Do you have more than 10 unfinished tasks? Do you feel how the more unfinished tasks you have the more your productivity drops?
In March 2015, I had no less than 164 tails.
And yes, in case you are wondering, I am human (at least I look like one).
The “tail” in this case is what Russians call any unfinished task, postponed business or delayed project.
In my college days, the “tail” meant that you had a past-due paper or a project to complete. “How many tails do you have?” was a very common question among students.
I still use this word today to describe any undone task, because it represents the essence of all unfinished projects…
- They are those things that drag behind.
- Sometimes light and bugging.
- Usually heavy and annoying.
- Occasionally dreadfully irritating.
- Never full of bliss and anticipation.
You know what those tasks are: incomplete projects, unanswered emails, unreturned calls, adventurous items on your to-do list that travel from one to-do list to another.

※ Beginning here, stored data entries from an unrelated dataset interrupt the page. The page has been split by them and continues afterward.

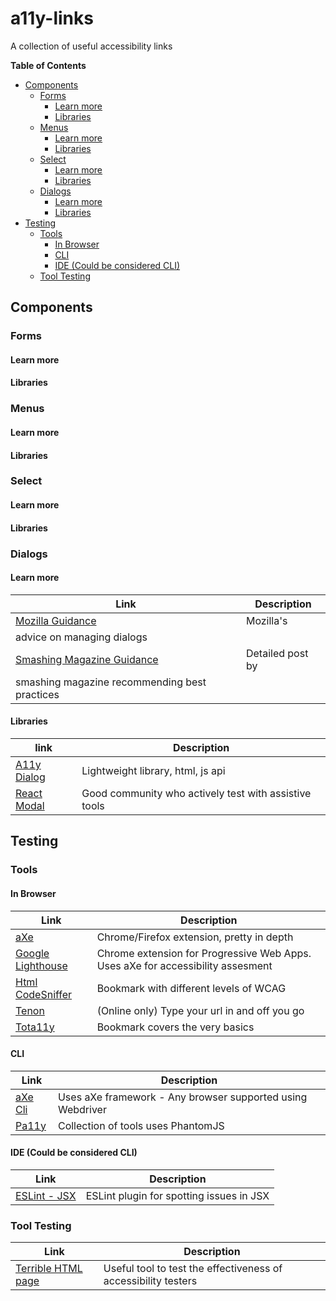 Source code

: # a11y-links
A collection of useful accessibility links

**Table of Contents**

   * [Components](#components)
      * [Forms](#forms)
         * [Learn more](#learn-more)
         * [Libraries](#libraries)
      * [Menus](#menus)
         * [Learn more](#learn-more-1)
         * [Libraries](#libraries-1)
      * [Select](#select)
         * [Learn more](#learn-more-2)
         * [Libraries](#libraries-2)
      * [Dialogs](#dialogs)
         * [Learn more](#learn-more-3)
         * [Libraries](#libraries-3)
   * [Testing](#testing)
      * [Tools](#tools)
         * [In Browser](#in-browser)
         * [CLI](#cli)
         * [IDE (Could be considered CLI)](#ide-could-be-considered-cli)
      * [Tool Testing](#tool-testing)

## Components
### Forms
#### Learn more
#### Libraries

### Menus
#### Learn more
#### Libraries

### Select
#### Learn more

#### Libraries

### Dialogs
#### Learn more
| Link | Description | 
|-|-|
| [Mozilla Guidance](https://developer.mozilla.org/en-US/docs/Web/Accessibility/ARIA/ARIA_Techniques/Using_the_dialog_role) | Mozilla's 
advice on managing dialogs |
| [Smashing Magazine Guidance](https://www.smashingmagazine.com/2014/09/making-modal-windows-better-for-everyone/) | Detailed post by 
smashing magazine recommending best practices | 

#### Libraries
| link | Description |
|-|-|
| [A11y Dialog](http://edenspiekermann.github.io/a11y-dialog/) | Lightweight library, html, js api  |
| [React Modal](https://github.com/reactjs/react-modal) | Good community who actively test with assistive tools |

## Testing
### Tools
#### In Browser
| Link | Description | 
|-|-|
| [aXe](https://www.deque.com/products/aXe/) | Chrome/Firefox extension, pretty in depth | 
| [Google Lighthouse](https://developers.google.com/web/tools/lighthouse/) | Chrome extension for Progressive Web Apps. Uses aXe for accessibility assesment |
| [Html CodeSniffer](http://squizlabs.github.io/HTML_CodeSniffer/)| Bookmark with different levels of WCAG | 
| [Tenon](https://tenon.io/) | (Online only) Type your url in and off you go |
| [Tota11y](http://khan.github.io/tota11y/)| Bookmark covers the very basics |

#### CLI 
| Link | Description | 
|-|-|
| [aXe Cli](https://github.com/dequelabs/axe-cli)| Uses aXe framework - Any browser supported using Webdriver |
| [Pa11y](http://pa11y.org/)| Collection of tools uses PhantomJS |

#### IDE (Could be considered CLI)
| Link | Description | 
|-|-|
| [ESLint - JSX](https://github.com/evcohen/eslint-plugin-jsx-a11y)| ESLint plugin for spotting issues in JSX | 

### Tool Testing 
| Link | Description |
| --- | --- |
| [Terrible HTML page](https://alphagov.github.io/accessibility-tool-audit/test-cases.html) | Useful tool to test the effectiveness of accessibility testers |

They are those goals you set every January, 99 percent of them the same as the previous year. Rarely do you see a new one on your New Year’s resolutions list.
Have you ever counted how many tails you have?
The most irritating thing is not that they are buzzing all around your head…it’s that they suck an insane amount of energy out of you in any given second!
In 1927, Bluma Zeigarnik noticed something interesting while waiting for her order in a restaurant: the waiters seemed only to remember orders which were in the process of being served. When completed, the orders vanished from their memories.
Zeigarnik decided to study this phenomenon deeper, and she published her findings in “On Finished and Unfinished Tasks” later in 1927. Since then, the effect of remembering the unfinished task is often called the “Zeigarnik effect.”
David Allen calls them open loops – the unfinished tasks and commitments that spin in our minds as if in orbit of our consciousness, popping into our thoughts at the most inopportune moments.
Here is a great video featuring open and close loops example:
But no matter what you call them, they can cause the following destructive effects:
- Low energy (All open loops and unfinished tasks take up resources. They create a friction in your mind so that you can’t get through the day as smoothly as you’ve planned. What is interesting is that even if you don’t consciously think about your unfinished projects, they are all still spinning in your subconscious mind, waiting for the opportunity to remind you about them. By having too many unfinished tasks, you are leaking energy every day, causing you to feel tired, sleepy and apathetic.)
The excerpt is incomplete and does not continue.